## Problem description
Precisely the lines from the one with "com.ipayroll.dingtalk.config - 配置包" through the end of the data, both included, must make up the response, each restated word for word.

[Opening Given entries section]

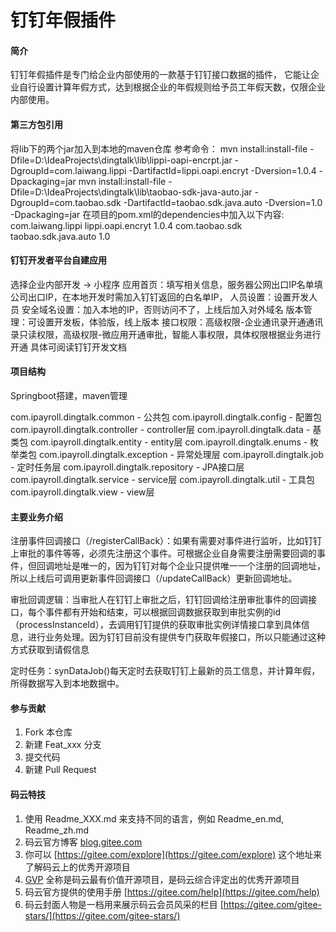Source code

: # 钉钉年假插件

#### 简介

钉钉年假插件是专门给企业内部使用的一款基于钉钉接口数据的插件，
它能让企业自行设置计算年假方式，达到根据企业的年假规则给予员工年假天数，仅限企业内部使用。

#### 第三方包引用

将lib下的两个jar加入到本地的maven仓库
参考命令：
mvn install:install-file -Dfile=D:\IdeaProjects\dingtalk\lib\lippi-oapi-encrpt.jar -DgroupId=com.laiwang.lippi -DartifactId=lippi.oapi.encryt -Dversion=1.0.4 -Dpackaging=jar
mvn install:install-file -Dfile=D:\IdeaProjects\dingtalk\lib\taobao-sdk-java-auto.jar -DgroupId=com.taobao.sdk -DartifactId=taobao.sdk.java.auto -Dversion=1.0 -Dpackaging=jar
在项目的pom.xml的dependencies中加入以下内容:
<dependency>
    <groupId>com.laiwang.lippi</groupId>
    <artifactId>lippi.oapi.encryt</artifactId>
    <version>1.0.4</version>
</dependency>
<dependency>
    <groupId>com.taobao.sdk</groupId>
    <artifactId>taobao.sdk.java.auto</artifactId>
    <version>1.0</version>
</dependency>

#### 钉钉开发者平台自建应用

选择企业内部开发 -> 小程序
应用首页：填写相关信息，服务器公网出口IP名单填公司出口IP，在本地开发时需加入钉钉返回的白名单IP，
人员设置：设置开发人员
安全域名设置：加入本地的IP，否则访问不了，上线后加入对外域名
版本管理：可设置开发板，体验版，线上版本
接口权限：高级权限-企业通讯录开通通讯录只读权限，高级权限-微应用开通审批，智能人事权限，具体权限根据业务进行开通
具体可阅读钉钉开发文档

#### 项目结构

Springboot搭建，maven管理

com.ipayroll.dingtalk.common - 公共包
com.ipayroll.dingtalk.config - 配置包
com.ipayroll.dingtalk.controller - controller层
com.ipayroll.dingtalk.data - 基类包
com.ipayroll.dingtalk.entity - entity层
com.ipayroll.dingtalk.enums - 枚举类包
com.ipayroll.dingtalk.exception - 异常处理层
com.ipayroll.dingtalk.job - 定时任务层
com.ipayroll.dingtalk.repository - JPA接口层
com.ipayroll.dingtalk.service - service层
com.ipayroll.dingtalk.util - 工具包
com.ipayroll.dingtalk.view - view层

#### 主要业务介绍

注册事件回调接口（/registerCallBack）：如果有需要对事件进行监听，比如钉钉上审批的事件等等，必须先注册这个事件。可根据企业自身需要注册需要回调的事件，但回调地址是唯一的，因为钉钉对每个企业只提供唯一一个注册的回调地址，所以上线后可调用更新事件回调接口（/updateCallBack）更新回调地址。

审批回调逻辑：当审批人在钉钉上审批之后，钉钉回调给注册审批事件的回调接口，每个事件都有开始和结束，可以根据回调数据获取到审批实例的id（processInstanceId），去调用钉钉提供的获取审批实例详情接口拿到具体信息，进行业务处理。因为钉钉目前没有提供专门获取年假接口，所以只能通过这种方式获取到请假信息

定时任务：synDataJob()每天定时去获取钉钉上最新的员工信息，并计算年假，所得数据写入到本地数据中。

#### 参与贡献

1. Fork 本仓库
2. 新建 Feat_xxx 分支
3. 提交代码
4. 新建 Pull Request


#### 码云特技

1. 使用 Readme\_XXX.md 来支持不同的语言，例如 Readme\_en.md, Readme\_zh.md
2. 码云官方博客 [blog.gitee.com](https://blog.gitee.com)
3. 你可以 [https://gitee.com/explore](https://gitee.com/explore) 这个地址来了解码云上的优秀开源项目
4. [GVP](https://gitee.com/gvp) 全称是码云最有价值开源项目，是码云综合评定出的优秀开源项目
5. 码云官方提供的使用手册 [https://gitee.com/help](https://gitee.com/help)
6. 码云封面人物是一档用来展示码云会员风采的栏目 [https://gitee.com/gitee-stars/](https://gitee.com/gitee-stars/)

[Closing Given entries section]

## Result for this task
com.ipayroll.dingtalk.config - 配置包
com.ipayroll.dingtalk.controller - controller层
com.ipayroll.dingtalk.data - 基类包
com.ipayroll.dingtalk.entity - entity层
com.ipayroll.dingtalk.enums - 枚举类包
com.ipayroll.dingtalk.exception - 异常处理层
com.ipayroll.dingtalk.job - 定时任务层
com.ipayroll.dingtalk.repository - JPA接口层
com.ipayroll.dingtalk.service - service层
com.ipayroll.dingtalk.util - 工具包
com.ipayroll.dingtalk.view - view层

#### 主要业务介绍

注册事件回调接口（/registerCallBack）：如果有需要对事件进行监听，比如钉钉上审批的事件等等，必须先注册这个事件。可根据企业自身需要注册需要回调的事件，但回调地址是唯一的，因为钉钉对每个企业只提供唯一一个注册的回调地址，所以上线后可调用更新事件回调接口（/updateCallBack）更新回调地址。

审批回调逻辑：当审批人在钉钉上审批之后，钉钉回调给注册审批事件的回调接口，每个事件都有开始和结束，可以根据回调数据获取到审批实例的id（processInstanceId），去调用钉钉提供的获取审批实例详情接口拿到具体信息，进行业务处理。因为钉钉目前没有提供专门获取年假接口，所以只能通过这种方式获取到请假信息

定时任务：synDataJob()每天定时去获取钉钉上最新的员工信息，并计算年假，所得数据写入到本地数据中。

#### 参与贡献

1. Fork 本仓库
2. 新建 Feat_xxx 分支
3. 提交代码
4. 新建 Pull Request


#### 码云特技

1. 使用 Readme\_XXX.md 来支持不同的语言，例如 Readme\_en.md, Readme\_zh.md
2. 码云官方博客 [blog.gitee.com](https://blog.gitee.com)
3. 你可以 [https://gitee.com/explore](https://gitee.com/explore) 这个地址来了解码云上的优秀开源项目
4. [GVP](https://gitee.com/gvp) 全称是码云最有价值开源项目，是码云综合评定出的优秀开源项目
5. 码云官方提供的使用手册 [https://gitee.com/help](https://gitee.com/help)
6. 码云封面人物是一档用来展示码云会员风采的栏目 [https://gitee.com/gitee-stars/](https://gitee.com/gitee-stars/)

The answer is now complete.